The first Soviet atomic bomb was successfully tested on August 29, 1949. And in 1952, Khalatnikov’s work was awarded the State Stalin Prize of the second degree.

Later, Khalatnikov took part in the calculation of the first Soviet thermonuclear charge. Calculating for a hydrogen bomb turned out to be a task of a magnitude more difficult than an atomic one. Khalatnikov called the solving the problem manually a miracle. He termed it as a revolution in computational methods for solving mathematical problems. The first Soviet thermonuclear bomb was successfully tested on August 12, 1953. Later, in 1961, the Soviets tested theormonuclear bomb RDS-220, also known as the Tsar Bomba, over a remote island north of the Arctic Circle for test.   

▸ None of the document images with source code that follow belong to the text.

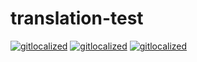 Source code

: # translation-test
[![gitlocalized ](https://gitlocalize.com/repo/7685/whole_project/badge.svg)](https://gitlocalize.com/repo/7685/whole_project?utm_source=badge)
[![gitlocalized ](https://gitlocalize.com/repo/7685/es/badge.svg)](https://gitlocalize.com/repo/7685/es?utm_source=badge)
[![gitlocalized ](https://gitlocalize.com/repo/7685/fr/badge.svg)](https://gitlocalize.com/repo/7685/fr?utm_source=badge)
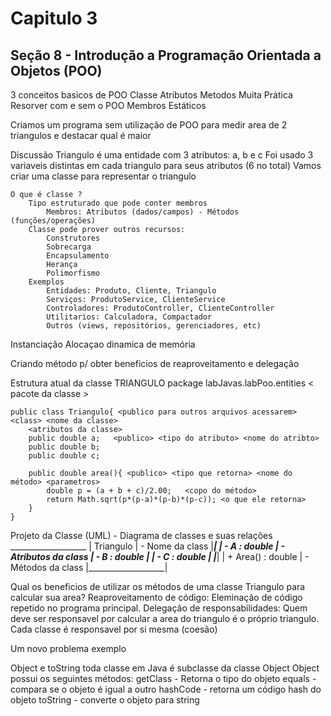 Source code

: # Capitulo 3

## Seção 8 - Introdução a Programação Orientada a Objetos (POO)
3 conceitos basicos de POO
    Classe
    Atributos
    Metodos
Muita Prática
    Resorver com e sem o POO
Membros Estáticos

Criamos um programa sem utilização de POO para medir area de 2 triangulos e destacar qual é maior

Discussão
    Triangulo é uma entidade com 3 atributos: a, b e c 
    Foi usado 3 variaveis distintas em cada triangulo para seus atributos (6 no total)
    Vamos criar uma classe para representar o triangulo

    O que é classe ? 
        Tipo estruturado que pode conter membros
            Membros: Atributos (dados/campos) - Métodos (funções/operações)
        Classe pode prover outros recursos:
            Construtores
            Sobrecarga
            Encapsulamento
            Herança
            Polimorfismo
        Exemplos
            Entidades: Produto, Cliente, Triangulo
            Serviços: ProdutoService, ClienteService
            Controladores: ProdutoController, ClienteController
            Utilitarios: Calculadora, Compactador
            Outros (views, repositórios, gerenciadores, etc)
Instanciação
Alocaçao dinamica de memória

Criando método p/ obter beneficios de reaproveitamento e delegação

Estrutura atual da classe TRIANGULO
    package labJavas.labPoo.entities < pacote da classe >

    public class Triangulo{ <publico para outros arquivos acessarem> <class> <nome da classe>
        <atributos da classe>
        public double a;   <publico> <tipo do atributo> <nome do atribto>
        public double b;     
        public double c;

        public double area(){ <publico> <tipo que retorna> <nome do método> <parametros>
            double p = (a + b + c)/2.00;   <copo do método>
            return Math.sqrt(p*(p-a)*(p-b)*(p-c)); <o que ele retorna>
        }
    }
Projeto da Classe (UML) - Diagrama de classes e suas relações
     ___________________
    |     Triangulo     |  - Nome da class
    |___________________|
    |   - A : double    |  - Atributos da class
    |   - B : double    |
    |   - C : double    |
    |___________________|
    | + Area() : double |  - Métodos da class
    |___________________|  

Qual os beneficios de utilizar os métodos de uma classe Triangulo para calcular sua area?
    Reaproveitamento de código: Eleminação de código repetido no programa principal.
    Delegação de responsabilidades: Quem deve ser responsavel por calcular a area do triangulo 
    é o próprio triangulo.
    Cada classe é responsavel por si mesma (coesão)

Um novo problema exemplo

Object e toString
    toda classe em Java é subclasse da classe Object
    Object possui os seguintes métodos:
        getClass - Retorna o tipo do objeto
        equals - compara se o objeto é igual a outro
        hashCode - retorna um código hash do objeto
        toString - converte o objeto para string
         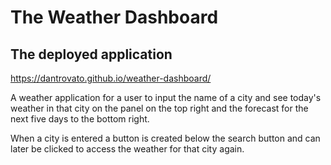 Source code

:# The Weather Dashboard

## The deployed application

https://dantrovato.github.io/weather-dashboard/

A weather application for a user to input the name of a city and see today's weather in that city on the panel on the top right and the forecast for the next five days to the bottom right.

When a city is entered a button is created below the search button and can later be clicked to access the weather for that city again.
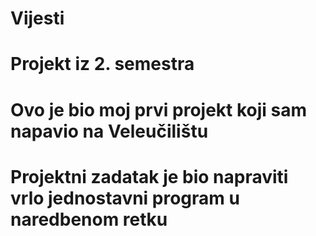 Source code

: # Vijesti
# Projekt iz 2. semestra
# Ovo je bio moj prvi projekt koji sam napavio na Veleučilištu
# Projektni zadatak je bio napraviti vrlo jednostavni program u naredbenom retku
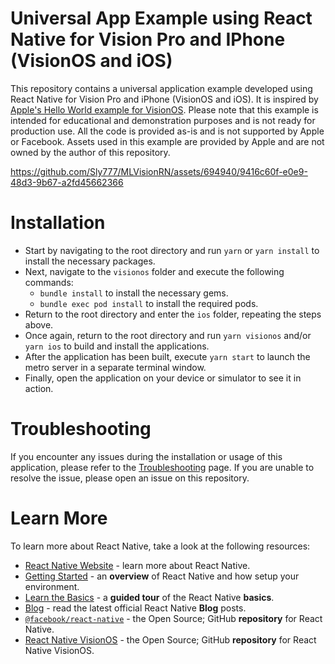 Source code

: # Universal App Example using React Native for Vision Pro and IPhone (VisionOS and iOS)

This repository contains a universal application example developed using React Native for Vision Pro and iPhone (VisionOS and iOS). It is inspired by [Apple's Hello World example for VisionOS](https://developer.apple.com/documentation/visionos/world). Please note that this example is intended for educational and demonstration purposes and is not ready for production use. All the code is provided as-is and is not supported by Apple or Facebook. Assets used in this example are provided by Apple and are not owned by the author of this repository.

https://github.com/Sly777/MLVisionRN/assets/694940/9416c60f-e0e9-48d3-9b67-a2fd45662366

# Installation

- Start by navigating to the root directory and run `yarn` or `yarn install` to install the necessary packages.
- Next, navigate to the `visionos` folder and execute the following commands:
  - `bundle install` to install the necessary gems.
  - `bundle exec pod install` to install the required pods.
- Return to the root directory and enter the `ios` folder, repeating the steps above.
- Once again, return to the root directory and run `yarn visionos` and/or `yarn ios` to build and install the applications.
- After the application has been built, execute `yarn start` to launch the metro server in a separate terminal window.
- Finally, open the application on your device or simulator to see it in action.

# Troubleshooting

If you encounter any issues during the installation or usage of this application, please refer to the [Troubleshooting](https://reactnative.dev/docs/troubleshooting) page. If you are unable to resolve the issue, please open an issue on this repository.

# Learn More

To learn more about React Native, take a look at the following resources:

- [React Native Website](https://reactnative.dev) - learn more about React Native.
- [Getting Started](https://reactnative.dev/docs/environment-setup) - an **overview** of React Native and how setup your environment.
- [Learn the Basics](https://reactnative.dev/docs/getting-started) - a **guided tour** of the React Native **basics**.
- [Blog](https://reactnative.dev/blog) - read the latest official React Native **Blog** posts.
- [`@facebook/react-native`](https://github.com/facebook/react-native) - the Open Source; GitHub **repository** for React Native.
- [React Native VisionOS](https://github.com/callstack/react-native-visionos) - the Open Source; GitHub **repository** for React Native VisionOS.
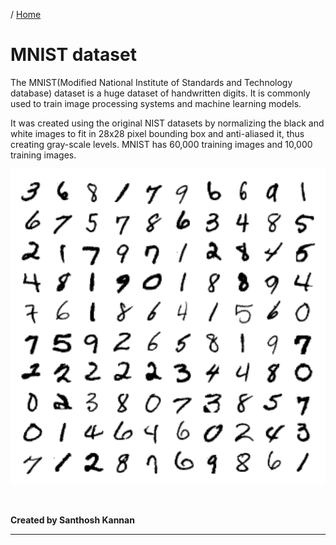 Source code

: / [Home](index.md)

# MNIST dataset

The MNIST(Modified National Institute of Standards and Technology database) dataset is a huge dataset of handwritten digits. It is commonly used to train image processing systems and machine learning models.

It was created using the original NIST datasets by normalizing the black and white images to fit in 28x28 pixel bounding box and anti-aliased it, thus creating gray-scale levels. MNIST has 60,000 training images and 10,000 training images.

![MNIST Dataset](images/mnist.jpg "MNIST")

<br>

**Created by Santhosh Kannan**

---

<br>
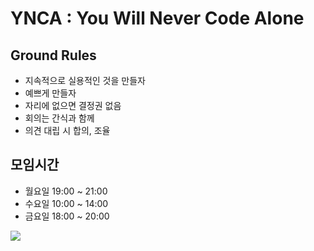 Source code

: # YNCA : You Will Never Code Alone

## Ground Rules
* 지속적으로 실용적인 것을 만들자
* 예쁘게 만들자
* 자리에 없으면 결정권 없음
* 회의는 간식과 함께
* 의견 대립 시 합의, 조율

## 모임시간
* 월요일 19:00 ~ 21:00
* 수요일 10:00 ~ 14:00
* 금요일 18:00 ~ 20:00

<img src = "https://raw.githubusercontent.com/yskoh/2014-03-YNCA/master/ynca.png"> 

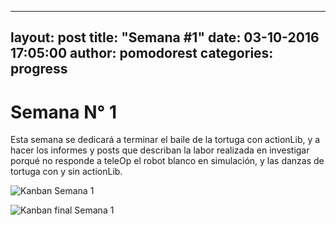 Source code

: ---
 layout: post
 title:  "Semana #1"
 date:   03-10-2016 17:05:00
 author: pomodorest
 categories: progress
 ---
 
 # Semana N° 1
 
 Esta semana se dedicará a terminar el baile de la tortuga con actionLib, y a hacer los informes y posts que describan la labor realizada en investigar porqué no responde a teleOp el robot blanco en simulación, y las danzas de tortuga con y sin actionLib.
 
 
 ![Kanban Semana 1]({{site.baseurl}}/assets/week-progress/kanban1.png)
 
 ![Kanban final Semana 1]({{site.baseurl}}/assets/week-progress/kanban1-final.png)
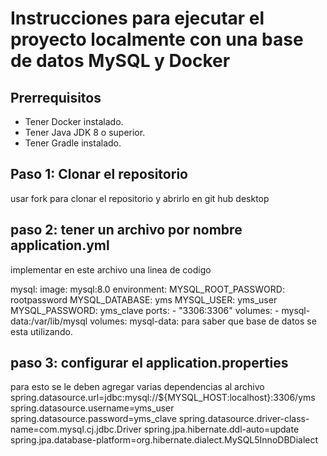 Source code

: # Instrucciones para ejecutar el proyecto localmente con una base de datos MySQL y Docker

## Prerrequisitos

- Tener Docker instalado.
- Tener Java JDK 8 o superior.
- Tener Gradle instalado.

## Paso 1: Clonar el repositorio
usar fork para clonar el repositorio y abrirlo en git hub desktop

## paso 2: tener un archivo por nombre application.yml
implementar en este archivo una linea de codigo


  mysql:
    image: mysql:8.0
    environment:
      MYSQL_ROOT_PASSWORD: rootpassword
      MYSQL_DATABASE: yms
      MYSQL_USER: yms_user
      MYSQL_PASSWORD: yms_clave
    ports:
      - "3306:3306"
    volumes:
      - mysql-data:/var/lib/mysql
volumes:
  mysql-data:
  para saber que base de datos se esta utilizando.
  
  ## paso 3: configurar el application.properties 
  para esto se le deben agregar varias dependencias al archivo 
  spring.datasource.url=jdbc:mysql://${MYSQL_HOST:localhost}:3306/yms
spring.datasource.username=yms_user
spring.datasource.password=yms_clave
spring.datasource.driver-class-name=com.mysql.cj.jdbc.Driver
spring.jpa.hibernate.ddl-auto=update
spring.jpa.database-platform=org.hibernate.dialect.MySQL5InnoDBDialect

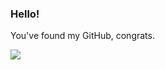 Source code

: ### Hello!


You've found my GitHub, congrats.

<a href="https://github.com/Jeffduhdawg/Jeffduhdawg">
  <img align="center" src="https://github-readme-stats.vercel.app/api/pin/?username=jeffduhdawg&repo=github-readme-stats" />
</a>
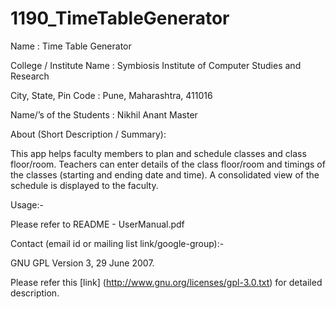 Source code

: 1190_TimeTableGenerator
=======================

Name : Time Table Generator

College / Institute Name : Symbiosis Institute of Computer Studies and Research

City, State, Pin Code : Pune, Maharashtra, 411016

Name/’s of the Students : Nikhil Anant Master

About (Short Description / Summary):

This app helps faculty members to plan and schedule classes and class floor/room. Teachers can enter details of the class floor/room and timings of the
classes (starting and ending date and time). A consolidated view of the schedule is displayed to the faculty.

Usage:-

Please refer to README - UserManual.pdf

Contact (email id or mailing list link/google-group):-

GNU GPL Version 3, 29 June 2007.

Please refer this [link] (http://www.gnu.org/licenses/gpl-3.0.txt) for detailed description.
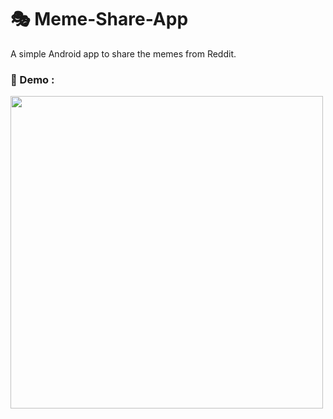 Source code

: # 🎭 Meme-Share-App
A simple Android app to share the memes from Reddit.
### 📱 Demo : 

<img src="https://user-images.githubusercontent.com/56636487/132115493-8b7a9df0-3ab4-49f0-9bca-b659a1eda67a.gif" height="500px" width="auto"  margin="20px">
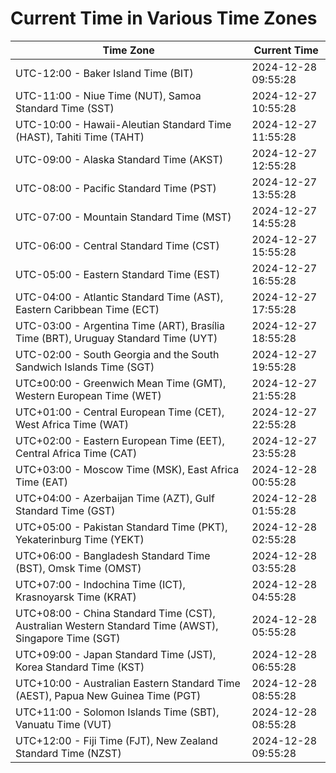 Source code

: # Current Time in Various Time Zones

| Time Zone | Current Time |
|-----------|--------------|
| UTC-12:00 - Baker Island Time (BIT) | 2024-12-28 09:55:28 |
| UTC-11:00 - Niue Time (NUT), Samoa Standard Time (SST) | 2024-12-27 10:55:28 |
| UTC-10:00 - Hawaii-Aleutian Standard Time (HAST), Tahiti Time (TAHT) | 2024-12-27 11:55:28 |
| UTC-09:00 - Alaska Standard Time (AKST) | 2024-12-27 12:55:28 |
| UTC-08:00 - Pacific Standard Time (PST) | 2024-12-27 13:55:28 |
| UTC-07:00 - Mountain Standard Time (MST) | 2024-12-27 14:55:28 |
| UTC-06:00 - Central Standard Time (CST) | 2024-12-27 15:55:28 |
| UTC-05:00 - Eastern Standard Time (EST) | 2024-12-27 16:55:28 |
| UTC-04:00 - Atlantic Standard Time (AST), Eastern Caribbean Time (ECT) | 2024-12-27 17:55:28 |
| UTC-03:00 - Argentina Time (ART), Brasília Time (BRT), Uruguay Standard Time (UYT) | 2024-12-27 18:55:28 |
| UTC-02:00 - South Georgia and the South Sandwich Islands Time (SGT) | 2024-12-27 19:55:28 |
| UTC±00:00 - Greenwich Mean Time (GMT), Western European Time (WET) | 2024-12-27 21:55:28 |
| UTC+01:00 - Central European Time (CET), West Africa Time (WAT) | 2024-12-27 22:55:28 |
| UTC+02:00 - Eastern European Time (EET), Central Africa Time (CAT) | 2024-12-27 23:55:28 |
| UTC+03:00 - Moscow Time (MSK), East Africa Time (EAT) | 2024-12-28 00:55:28 |
| UTC+04:00 - Azerbaijan Time (AZT), Gulf Standard Time (GST) | 2024-12-28 01:55:28 |
| UTC+05:00 - Pakistan Standard Time (PKT), Yekaterinburg Time (YEKT) | 2024-12-28 02:55:28 |
| UTC+06:00 - Bangladesh Standard Time (BST), Omsk Time (OMST) | 2024-12-28 03:55:28 |
| UTC+07:00 - Indochina Time (ICT), Krasnoyarsk Time (KRAT) | 2024-12-28 04:55:28 |
| UTC+08:00 - China Standard Time (CST), Australian Western Standard Time (AWST), Singapore Time (SGT) | 2024-12-28 05:55:28 |
| UTC+09:00 - Japan Standard Time (JST), Korea Standard Time (KST) | 2024-12-28 06:55:28 |
| UTC+10:00 - Australian Eastern Standard Time (AEST), Papua New Guinea Time (PGT) | 2024-12-28 08:55:28 |
| UTC+11:00 - Solomon Islands Time (SBT), Vanuatu Time (VUT) | 2024-12-28 08:55:28 |
| UTC+12:00 - Fiji Time (FJT), New Zealand Standard Time (NZST) | 2024-12-28 09:55:28 |
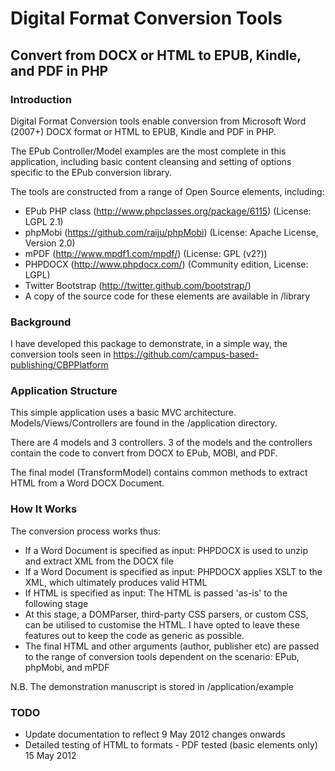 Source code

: # Digital Format Conversion Tools 
## Convert from DOCX or HTML to EPUB, Kindle, and PDF in PHP

### Introduction
Digital Format Conversion tools enable conversion from Microsoft Word (2007+) DOCX format or HTML to EPUB, Kindle and PDF in PHP.

The EPub Controller/Model examples are the most complete in this application, including basic content cleansing and setting of options specific to the EPub conversion library.

The tools are constructed from a range of Open Source elements, including:

* EPub PHP class (http://www.phpclasses.org/package/6115) (License: LGPL 2.1)
* phpMobi (https://github.com/raiju/phpMobi) (License: Apache License, Version 2.0)
* mPDF (http://www.mpdf1.com/mpdf/) (License: GPL (v2?))
* PHPDOCX (http://www.phpdocx.com/) (Community edition, License: LGPL)
* Twitter Bootstrap (http://twitter.github.com/bootstrap/)
* A copy of the source code for these elements are available in /library

### Background
I have developed this package to demonstrate, in a simple way, the conversion tools seen in https://github.com/campus-based-publishing/CBPPlatform

### Application Structure
This simple application uses a basic MVC architecture. Models/Views/Controllers are found in the /application directory.

There are 4 models and 3 controllers. 3 of the models and the controllers contain the code to convert from DOCX to EPub, MOBI, and PDF.

The final model (TransformModel) contains common methods to extract HTML from a Word DOCX Document.

### How It Works
The conversion process works thus:

* If a Word Document is specified as input: PHPDOCX is used to unzip and extract XML from the DOCX file
* If a Word Document is specified as input: PHPDOCX applies XSLT to the XML, which ultimately produces valid HTML
* If HTML is specified as input: The HTML is passed 'as-is' to the following stage
* At this stage, a DOMParser, third-party CSS parsers, or custom CSS, can be utilised to customise the HTML. I have opted to leave these features out to keep the code as generic as possible.
* The final HTML and other arguments (author, publisher etc) are passed to the range of conversion tools dependent on the scenario: EPub, phpMobi, and mPDF

N.B. The demonstration manuscript is stored in /application/example

### TODO
* Update documentation to reflect 9 May 2012 changes onwards
* Detailed testing of HTML to formats - PDF tested (basic elements only) 15 May 2012
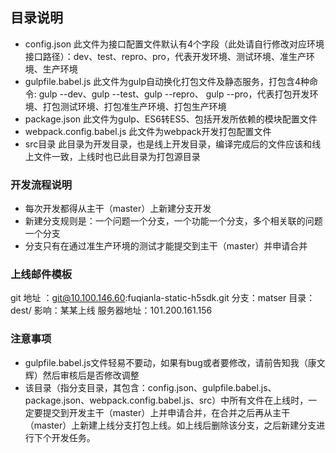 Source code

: ## 目录说明
* config.json
  此文件为接口配置文件默认有4个字段（此处请自行修改对应环境接口路径）：dev、test、repro、pro，代表开发环境、测试环境、准生产环境、生产环境
* gulpfile.babel.js
  此文件为gulp自动换化打包文件及静态服务，打包含4种命令: gulp --dev、gulp --test、gulp --repro、 gulp --pro，代表打包开发环境、打包测试环境、打包准生产环境、打包生产环境
* package.json
  此文件为gulp、ES6转ES5、包括开发所依赖的模块配置文件
* webpack.config.babel.js
  此文件为webpack开发打包配置文件
* src目录
  此目录为开发目录，也是线上开发目录，编译完成后的文件应该和线上文件一致，上线时也已此目录为打包源目录


### 开发流程说明
* 每次开发都得从主干（master）上新建分支开发
* 新建分支规则是：一个问题一个分支，一个功能一个分支，多个相关联的问题一个分支
* 分支只有在通过准生产环境的测试才能提交到主干（master）并申请合并


### 上线邮件模板
git 地址 ：git@10.100.146.60:fuqianla-static-h5sdk.git
分支：matser
目录：dest/
影响：某某上线
服务器地址：101.200.161.156


### 注意事项
  + gulpfile.babel.js文件轻易不要动，如果有bug或者要修改，请前告知我（康文辉）然后审核后是否修改调整
  + 该目录（指分支目录，其包含：config.json、gulpfile.babel.js、package.json、webpack.config.babel.js、src）中所有文件在上线时，一定要提交到开发主干（master）上并申请合并，在合并之后再从主干（master）上新建上线分支打包上线。如上线后删除该分支，之后新建分支进行下个开发任务。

From 1965 to 1992, Khalatnikov headed the LD Landau Institute of Theoretical Physics of the USSR Academy of Sciences, then was its honorary director. He taught at  Moskovskiy Fiziko-Tekhnicheskiy Institut or the Moscow Institute of Physics and Technology (MIPT) for many years.

He was engaged in the theory of quantum liquids, superconductivity, quantum electrodynamics, quantum field theory, relativistic hydrodynamics, quantum mechanics. He worked in the field of general relativity and cosmology. The Belinsky – Khalatnikov – Lifshitz singularity model of evolution of Universe is widely known.  

Isaac Khalatnikov was born on October 17, 1919 in  Ekaterinoslav (modern Dnipro in Ukraine). In 1941 he graduated from the the Dnipropetrovsk State University with a degree in theoretical physics. During his studies he was noticed by LD Landau and offered him to become his graduate student.

During the war, Khalatnikov was sent to Moscow, where he completed a course in one of the military academies, and then served in the Moscow air defense regiment.

In 1944, Khalatnikov entered the graduate school of the Institute of Physical Problems of the USSR Academy of Sciences, and in 1946 began his scientific career as a junior researcher.